- Task description: Check each line of the material, and show the ones that include the word "processing".

________________________________________

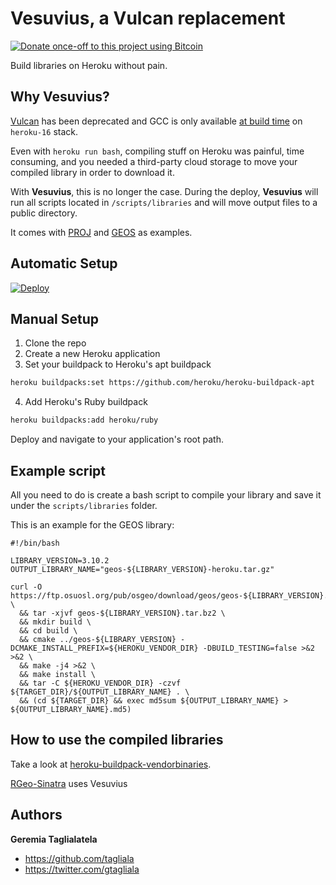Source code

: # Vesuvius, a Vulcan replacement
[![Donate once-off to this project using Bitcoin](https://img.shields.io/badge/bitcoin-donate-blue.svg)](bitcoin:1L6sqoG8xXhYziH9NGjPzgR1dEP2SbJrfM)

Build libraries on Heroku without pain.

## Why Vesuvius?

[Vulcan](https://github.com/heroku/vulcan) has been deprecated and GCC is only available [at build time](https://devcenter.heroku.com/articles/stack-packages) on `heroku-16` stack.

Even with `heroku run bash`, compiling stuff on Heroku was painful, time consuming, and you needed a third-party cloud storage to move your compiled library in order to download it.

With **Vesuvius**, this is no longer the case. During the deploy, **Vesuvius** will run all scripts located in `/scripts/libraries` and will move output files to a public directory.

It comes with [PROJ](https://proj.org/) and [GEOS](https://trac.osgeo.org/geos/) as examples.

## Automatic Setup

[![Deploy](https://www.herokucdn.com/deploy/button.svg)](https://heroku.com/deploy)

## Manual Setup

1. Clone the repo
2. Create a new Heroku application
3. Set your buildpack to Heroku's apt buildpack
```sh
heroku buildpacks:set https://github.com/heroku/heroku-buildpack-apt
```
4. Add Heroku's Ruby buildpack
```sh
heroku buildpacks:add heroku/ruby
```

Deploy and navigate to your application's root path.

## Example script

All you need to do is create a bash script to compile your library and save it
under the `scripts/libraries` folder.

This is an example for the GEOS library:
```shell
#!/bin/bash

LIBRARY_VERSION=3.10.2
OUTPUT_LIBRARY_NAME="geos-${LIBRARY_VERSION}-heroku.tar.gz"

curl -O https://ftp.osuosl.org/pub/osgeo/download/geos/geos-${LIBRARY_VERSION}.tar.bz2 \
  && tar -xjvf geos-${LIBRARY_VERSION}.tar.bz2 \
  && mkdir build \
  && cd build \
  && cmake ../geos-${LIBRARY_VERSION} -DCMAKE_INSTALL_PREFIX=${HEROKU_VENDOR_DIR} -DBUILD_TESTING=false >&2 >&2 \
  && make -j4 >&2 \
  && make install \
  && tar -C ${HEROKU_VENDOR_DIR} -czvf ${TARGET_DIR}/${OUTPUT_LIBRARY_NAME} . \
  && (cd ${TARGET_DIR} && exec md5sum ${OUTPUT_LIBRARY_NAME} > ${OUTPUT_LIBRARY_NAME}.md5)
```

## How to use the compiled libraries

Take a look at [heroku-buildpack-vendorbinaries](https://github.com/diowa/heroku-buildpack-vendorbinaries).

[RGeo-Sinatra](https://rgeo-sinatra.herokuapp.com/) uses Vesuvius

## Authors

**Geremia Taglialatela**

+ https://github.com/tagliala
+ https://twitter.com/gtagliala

________________________________________

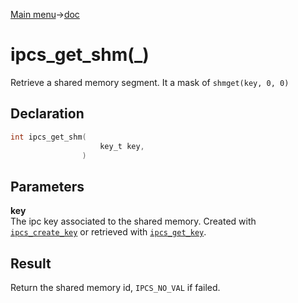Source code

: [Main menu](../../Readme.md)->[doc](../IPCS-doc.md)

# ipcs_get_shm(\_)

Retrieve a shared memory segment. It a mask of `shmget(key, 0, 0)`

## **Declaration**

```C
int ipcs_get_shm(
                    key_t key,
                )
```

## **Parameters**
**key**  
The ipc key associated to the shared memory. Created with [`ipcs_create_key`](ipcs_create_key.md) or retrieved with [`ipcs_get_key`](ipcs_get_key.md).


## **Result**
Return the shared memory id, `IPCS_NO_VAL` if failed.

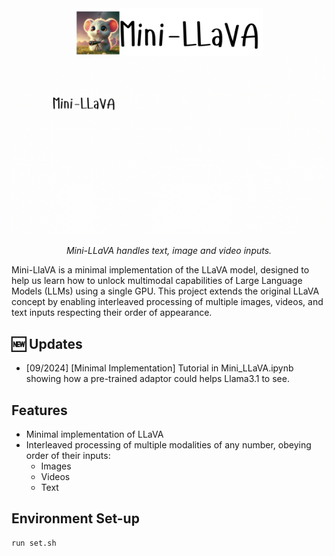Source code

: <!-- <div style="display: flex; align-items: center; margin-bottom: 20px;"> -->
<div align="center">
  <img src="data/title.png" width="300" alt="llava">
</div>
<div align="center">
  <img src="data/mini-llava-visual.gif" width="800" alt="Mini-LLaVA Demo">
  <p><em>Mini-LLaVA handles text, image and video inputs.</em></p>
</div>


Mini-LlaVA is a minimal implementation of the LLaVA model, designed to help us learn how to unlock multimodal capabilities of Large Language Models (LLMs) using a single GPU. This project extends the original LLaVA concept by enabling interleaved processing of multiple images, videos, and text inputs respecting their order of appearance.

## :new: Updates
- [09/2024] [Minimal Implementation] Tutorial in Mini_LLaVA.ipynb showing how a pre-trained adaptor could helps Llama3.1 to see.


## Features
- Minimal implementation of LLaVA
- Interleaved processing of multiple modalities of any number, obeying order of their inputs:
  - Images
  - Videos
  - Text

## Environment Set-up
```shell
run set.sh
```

________________________________________

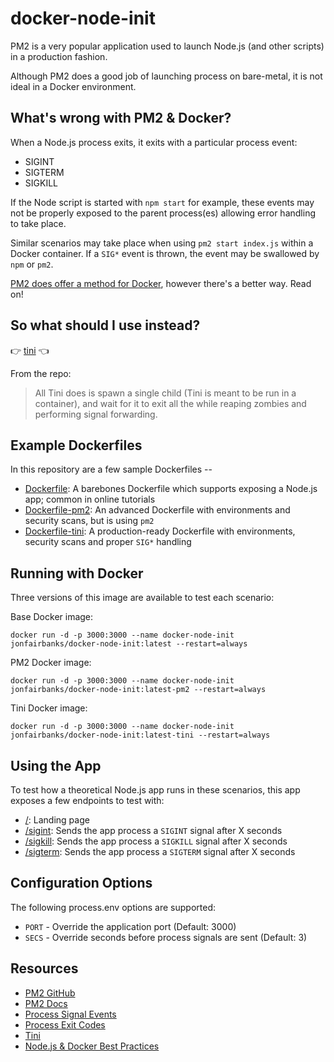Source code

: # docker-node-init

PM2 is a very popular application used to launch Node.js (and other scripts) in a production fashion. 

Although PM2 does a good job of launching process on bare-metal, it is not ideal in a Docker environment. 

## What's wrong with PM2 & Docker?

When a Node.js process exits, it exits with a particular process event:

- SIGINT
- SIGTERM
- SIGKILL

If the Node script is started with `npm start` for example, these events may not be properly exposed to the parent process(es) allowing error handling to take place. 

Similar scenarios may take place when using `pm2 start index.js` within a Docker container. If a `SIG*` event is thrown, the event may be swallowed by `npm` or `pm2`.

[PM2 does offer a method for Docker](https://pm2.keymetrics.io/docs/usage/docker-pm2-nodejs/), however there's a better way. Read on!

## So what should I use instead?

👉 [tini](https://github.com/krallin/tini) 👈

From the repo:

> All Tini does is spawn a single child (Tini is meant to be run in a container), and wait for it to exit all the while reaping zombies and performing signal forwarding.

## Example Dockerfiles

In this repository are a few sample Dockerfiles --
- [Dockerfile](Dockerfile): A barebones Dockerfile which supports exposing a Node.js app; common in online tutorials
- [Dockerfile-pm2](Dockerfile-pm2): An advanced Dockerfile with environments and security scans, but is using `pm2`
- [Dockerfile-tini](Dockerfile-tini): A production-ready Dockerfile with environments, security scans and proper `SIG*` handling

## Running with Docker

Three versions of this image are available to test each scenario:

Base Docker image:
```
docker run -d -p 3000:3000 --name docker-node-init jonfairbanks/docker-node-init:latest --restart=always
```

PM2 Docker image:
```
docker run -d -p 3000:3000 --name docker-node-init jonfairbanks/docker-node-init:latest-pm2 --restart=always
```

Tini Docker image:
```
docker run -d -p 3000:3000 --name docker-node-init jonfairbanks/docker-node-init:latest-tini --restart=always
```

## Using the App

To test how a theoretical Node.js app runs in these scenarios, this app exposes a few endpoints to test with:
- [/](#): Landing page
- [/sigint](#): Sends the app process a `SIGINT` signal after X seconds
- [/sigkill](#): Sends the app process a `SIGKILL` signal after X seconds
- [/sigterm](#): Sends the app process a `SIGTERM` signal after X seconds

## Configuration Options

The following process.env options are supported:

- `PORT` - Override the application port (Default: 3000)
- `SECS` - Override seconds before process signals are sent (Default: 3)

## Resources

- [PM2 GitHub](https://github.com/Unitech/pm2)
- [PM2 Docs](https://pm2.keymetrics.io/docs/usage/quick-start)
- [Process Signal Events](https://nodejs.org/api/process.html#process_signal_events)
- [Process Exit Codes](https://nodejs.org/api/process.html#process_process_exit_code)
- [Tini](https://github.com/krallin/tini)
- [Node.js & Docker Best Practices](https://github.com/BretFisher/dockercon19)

________________________________________

- Exercise solution:
Mini-LlaVA is a minimal implementation of the LLaVA model, designed to help us learn how to unlock multimodal capabilities of Large Language Models (LLMs) using a single GPU. This project extends the original LLaVA concept by enabling interleaved processing of multiple images, videos, and text inputs respecting their order of appearance.
- Interleaved processing of multiple modalities of any number, obeying order of their inputs:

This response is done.